* **Task objective**
Tally up the lines in the following entries where the string "information" appears, and answer with the number alone.

Stored data
--- START ---

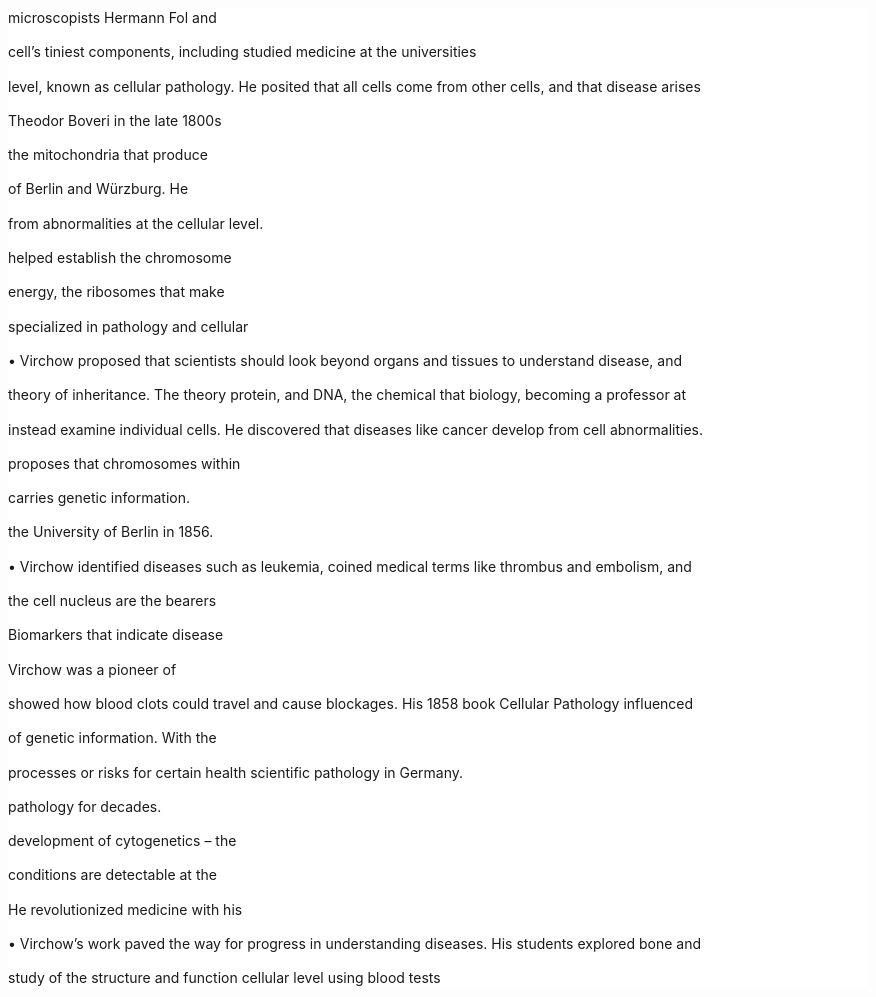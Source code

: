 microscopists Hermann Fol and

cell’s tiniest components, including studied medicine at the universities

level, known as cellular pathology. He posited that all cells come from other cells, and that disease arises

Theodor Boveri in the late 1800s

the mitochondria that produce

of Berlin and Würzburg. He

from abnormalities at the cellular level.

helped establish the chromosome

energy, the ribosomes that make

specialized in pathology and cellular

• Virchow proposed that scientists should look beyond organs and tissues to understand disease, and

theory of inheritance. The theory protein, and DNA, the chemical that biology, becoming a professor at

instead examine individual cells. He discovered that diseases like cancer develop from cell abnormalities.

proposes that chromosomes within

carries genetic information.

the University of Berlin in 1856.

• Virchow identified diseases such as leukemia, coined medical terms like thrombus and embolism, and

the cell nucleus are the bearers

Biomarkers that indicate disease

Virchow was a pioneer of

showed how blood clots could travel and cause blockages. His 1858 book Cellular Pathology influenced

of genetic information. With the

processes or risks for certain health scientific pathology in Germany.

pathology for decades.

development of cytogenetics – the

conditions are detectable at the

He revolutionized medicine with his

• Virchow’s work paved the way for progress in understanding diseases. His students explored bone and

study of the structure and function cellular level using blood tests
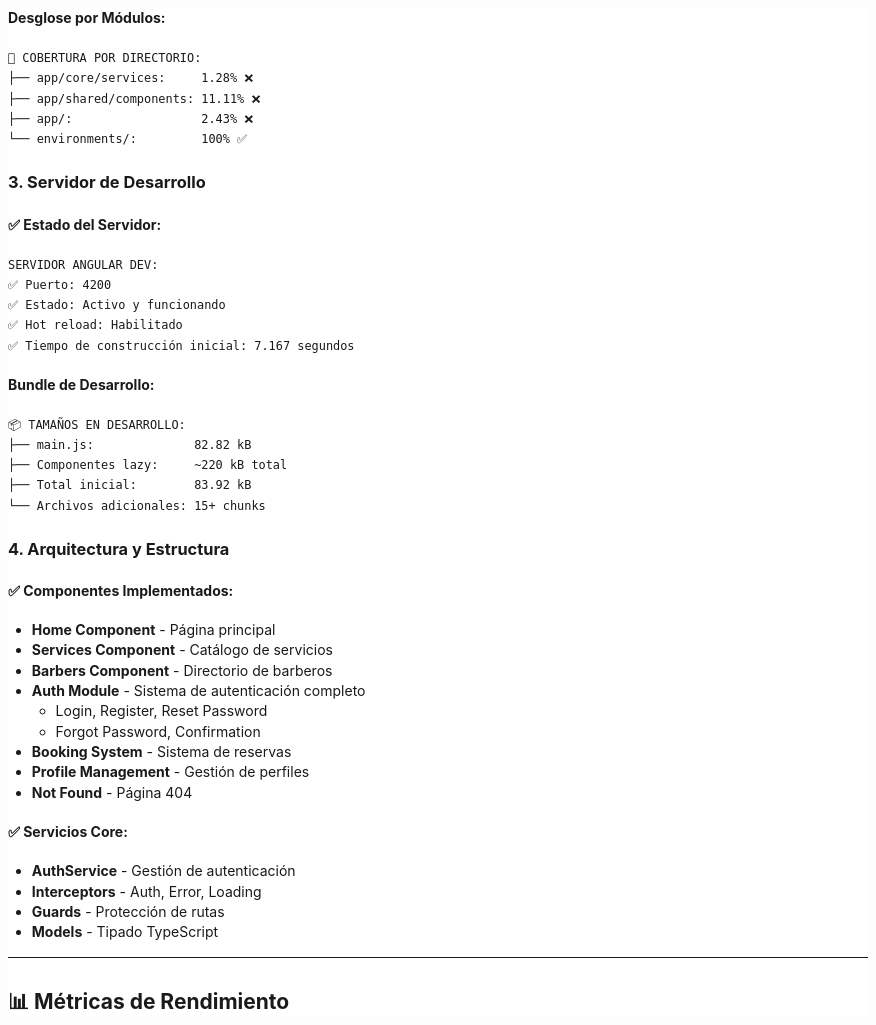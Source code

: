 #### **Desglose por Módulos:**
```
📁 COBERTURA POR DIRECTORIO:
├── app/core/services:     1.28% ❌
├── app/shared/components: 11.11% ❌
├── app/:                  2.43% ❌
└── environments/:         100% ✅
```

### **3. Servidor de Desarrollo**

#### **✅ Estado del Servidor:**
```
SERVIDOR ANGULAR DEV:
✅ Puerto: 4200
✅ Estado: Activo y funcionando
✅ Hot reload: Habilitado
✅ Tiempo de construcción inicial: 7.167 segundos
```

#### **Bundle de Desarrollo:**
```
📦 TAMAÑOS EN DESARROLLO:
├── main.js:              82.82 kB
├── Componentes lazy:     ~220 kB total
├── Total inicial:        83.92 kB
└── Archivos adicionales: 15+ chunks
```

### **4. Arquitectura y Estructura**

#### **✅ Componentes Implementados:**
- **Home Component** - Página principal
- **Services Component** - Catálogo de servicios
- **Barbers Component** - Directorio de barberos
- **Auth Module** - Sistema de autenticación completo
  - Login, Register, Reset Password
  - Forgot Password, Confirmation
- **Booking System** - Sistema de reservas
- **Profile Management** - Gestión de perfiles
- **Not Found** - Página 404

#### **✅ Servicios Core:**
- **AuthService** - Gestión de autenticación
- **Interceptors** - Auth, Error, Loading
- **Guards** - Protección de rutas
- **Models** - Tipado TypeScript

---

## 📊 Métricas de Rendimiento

--- END ---

* **Answer box**
2